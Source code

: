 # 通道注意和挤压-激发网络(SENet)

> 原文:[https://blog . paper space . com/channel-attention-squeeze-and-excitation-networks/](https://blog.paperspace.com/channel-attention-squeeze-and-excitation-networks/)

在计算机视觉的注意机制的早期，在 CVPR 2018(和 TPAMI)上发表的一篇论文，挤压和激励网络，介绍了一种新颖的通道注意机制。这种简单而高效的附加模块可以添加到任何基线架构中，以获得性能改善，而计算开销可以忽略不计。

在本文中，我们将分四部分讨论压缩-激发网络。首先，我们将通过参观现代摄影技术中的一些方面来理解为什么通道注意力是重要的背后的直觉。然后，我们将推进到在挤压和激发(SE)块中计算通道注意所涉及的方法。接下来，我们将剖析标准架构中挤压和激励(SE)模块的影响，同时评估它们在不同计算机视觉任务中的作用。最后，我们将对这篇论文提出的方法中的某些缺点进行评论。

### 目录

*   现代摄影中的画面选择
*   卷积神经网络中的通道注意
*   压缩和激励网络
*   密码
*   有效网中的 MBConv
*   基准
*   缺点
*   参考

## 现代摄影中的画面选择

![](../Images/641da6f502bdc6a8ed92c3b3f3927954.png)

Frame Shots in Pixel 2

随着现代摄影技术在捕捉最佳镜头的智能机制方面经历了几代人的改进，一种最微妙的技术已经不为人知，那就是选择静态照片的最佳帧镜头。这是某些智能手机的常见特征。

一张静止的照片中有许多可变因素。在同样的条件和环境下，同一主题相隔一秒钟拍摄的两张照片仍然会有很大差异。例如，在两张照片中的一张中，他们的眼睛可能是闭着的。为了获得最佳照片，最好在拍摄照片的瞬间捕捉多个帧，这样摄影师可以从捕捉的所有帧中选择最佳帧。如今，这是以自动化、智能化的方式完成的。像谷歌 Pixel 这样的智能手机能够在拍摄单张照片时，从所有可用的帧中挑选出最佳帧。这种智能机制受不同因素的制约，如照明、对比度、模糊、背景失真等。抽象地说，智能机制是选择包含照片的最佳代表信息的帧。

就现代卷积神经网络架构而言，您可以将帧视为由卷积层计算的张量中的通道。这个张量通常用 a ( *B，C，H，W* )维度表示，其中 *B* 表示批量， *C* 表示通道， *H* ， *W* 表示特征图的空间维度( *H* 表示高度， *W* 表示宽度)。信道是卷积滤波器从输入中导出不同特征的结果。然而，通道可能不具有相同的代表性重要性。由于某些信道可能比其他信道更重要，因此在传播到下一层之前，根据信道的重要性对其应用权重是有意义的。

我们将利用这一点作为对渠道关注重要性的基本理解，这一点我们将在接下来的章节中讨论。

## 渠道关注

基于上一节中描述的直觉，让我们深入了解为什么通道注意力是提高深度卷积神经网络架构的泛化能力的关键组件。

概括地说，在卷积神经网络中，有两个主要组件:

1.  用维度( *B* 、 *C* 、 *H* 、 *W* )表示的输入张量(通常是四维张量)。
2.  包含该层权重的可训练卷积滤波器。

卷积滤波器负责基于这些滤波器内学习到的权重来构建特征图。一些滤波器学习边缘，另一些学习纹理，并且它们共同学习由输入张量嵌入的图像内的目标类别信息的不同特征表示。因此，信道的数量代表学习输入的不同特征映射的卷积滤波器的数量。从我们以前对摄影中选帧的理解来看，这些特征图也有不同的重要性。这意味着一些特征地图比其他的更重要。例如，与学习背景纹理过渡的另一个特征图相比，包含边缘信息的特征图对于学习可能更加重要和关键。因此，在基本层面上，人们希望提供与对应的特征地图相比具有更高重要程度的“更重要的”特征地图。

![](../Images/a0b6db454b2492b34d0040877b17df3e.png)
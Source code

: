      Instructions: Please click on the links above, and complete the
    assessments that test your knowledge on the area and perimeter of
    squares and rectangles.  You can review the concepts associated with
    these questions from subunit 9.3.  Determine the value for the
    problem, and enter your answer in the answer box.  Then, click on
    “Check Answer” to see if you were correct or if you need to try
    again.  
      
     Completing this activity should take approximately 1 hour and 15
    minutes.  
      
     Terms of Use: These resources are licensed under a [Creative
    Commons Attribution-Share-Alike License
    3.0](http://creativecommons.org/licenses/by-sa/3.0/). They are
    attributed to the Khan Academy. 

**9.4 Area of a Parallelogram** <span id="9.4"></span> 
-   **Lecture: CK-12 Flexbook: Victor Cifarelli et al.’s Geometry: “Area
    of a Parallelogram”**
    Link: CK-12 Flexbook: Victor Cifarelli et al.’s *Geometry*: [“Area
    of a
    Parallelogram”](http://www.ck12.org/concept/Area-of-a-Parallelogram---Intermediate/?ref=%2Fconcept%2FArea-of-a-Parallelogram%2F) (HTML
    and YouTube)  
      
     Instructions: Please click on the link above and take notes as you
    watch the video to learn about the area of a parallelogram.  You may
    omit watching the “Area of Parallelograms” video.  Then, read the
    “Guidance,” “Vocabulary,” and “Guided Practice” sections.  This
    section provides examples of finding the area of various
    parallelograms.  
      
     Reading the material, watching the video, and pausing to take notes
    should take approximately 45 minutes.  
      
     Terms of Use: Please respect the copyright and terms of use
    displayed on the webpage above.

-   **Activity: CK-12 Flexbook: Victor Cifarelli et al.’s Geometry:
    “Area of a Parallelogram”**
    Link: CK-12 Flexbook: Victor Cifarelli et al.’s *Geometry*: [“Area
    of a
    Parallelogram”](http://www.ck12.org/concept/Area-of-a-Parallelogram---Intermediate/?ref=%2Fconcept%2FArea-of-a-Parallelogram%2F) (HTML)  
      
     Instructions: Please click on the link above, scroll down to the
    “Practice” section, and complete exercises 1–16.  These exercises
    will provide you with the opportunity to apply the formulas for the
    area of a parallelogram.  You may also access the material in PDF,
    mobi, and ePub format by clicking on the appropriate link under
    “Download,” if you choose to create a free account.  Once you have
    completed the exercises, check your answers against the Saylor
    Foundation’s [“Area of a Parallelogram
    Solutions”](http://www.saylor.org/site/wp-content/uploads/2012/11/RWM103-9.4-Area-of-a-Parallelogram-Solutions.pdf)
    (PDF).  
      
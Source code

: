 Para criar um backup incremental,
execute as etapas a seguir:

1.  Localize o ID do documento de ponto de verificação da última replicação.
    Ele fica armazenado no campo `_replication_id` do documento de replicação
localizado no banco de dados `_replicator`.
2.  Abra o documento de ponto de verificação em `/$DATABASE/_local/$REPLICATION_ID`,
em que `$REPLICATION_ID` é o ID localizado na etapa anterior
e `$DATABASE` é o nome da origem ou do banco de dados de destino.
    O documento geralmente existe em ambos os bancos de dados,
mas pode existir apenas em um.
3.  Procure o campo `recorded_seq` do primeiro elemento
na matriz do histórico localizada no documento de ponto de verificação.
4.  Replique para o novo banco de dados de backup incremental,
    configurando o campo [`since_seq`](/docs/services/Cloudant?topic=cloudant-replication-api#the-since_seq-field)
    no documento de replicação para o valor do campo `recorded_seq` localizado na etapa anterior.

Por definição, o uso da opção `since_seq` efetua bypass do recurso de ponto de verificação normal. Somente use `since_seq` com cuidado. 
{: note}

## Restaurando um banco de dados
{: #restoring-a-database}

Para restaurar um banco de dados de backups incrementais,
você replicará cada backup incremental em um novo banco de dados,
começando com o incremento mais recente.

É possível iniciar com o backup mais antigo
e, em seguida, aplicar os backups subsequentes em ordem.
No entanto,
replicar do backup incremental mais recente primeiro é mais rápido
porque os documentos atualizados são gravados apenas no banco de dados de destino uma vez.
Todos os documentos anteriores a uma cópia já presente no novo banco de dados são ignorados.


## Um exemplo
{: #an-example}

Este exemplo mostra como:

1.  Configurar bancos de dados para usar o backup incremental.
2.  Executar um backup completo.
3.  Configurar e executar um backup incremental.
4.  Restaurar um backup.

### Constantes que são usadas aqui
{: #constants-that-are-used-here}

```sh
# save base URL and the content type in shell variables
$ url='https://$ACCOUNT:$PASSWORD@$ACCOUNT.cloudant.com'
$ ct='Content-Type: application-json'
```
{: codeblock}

§

**Task statement**
The answer is the run of lines above from the line containing "and YouTube)" through the line containing "parallelograms.", copied exactly and alone.

**Result for this task**
    and YouTube)  
      
     Instructions: Please click on the link above and take notes as you
    watch the video to learn about the area of a parallelogram.  You may
    omit watching the “Area of Parallelograms” video.  Then, read the
    “Guidance,” “Vocabulary,” and “Guided Practice” sections.  This
    section provides examples of finding the area of various
    parallelograms.  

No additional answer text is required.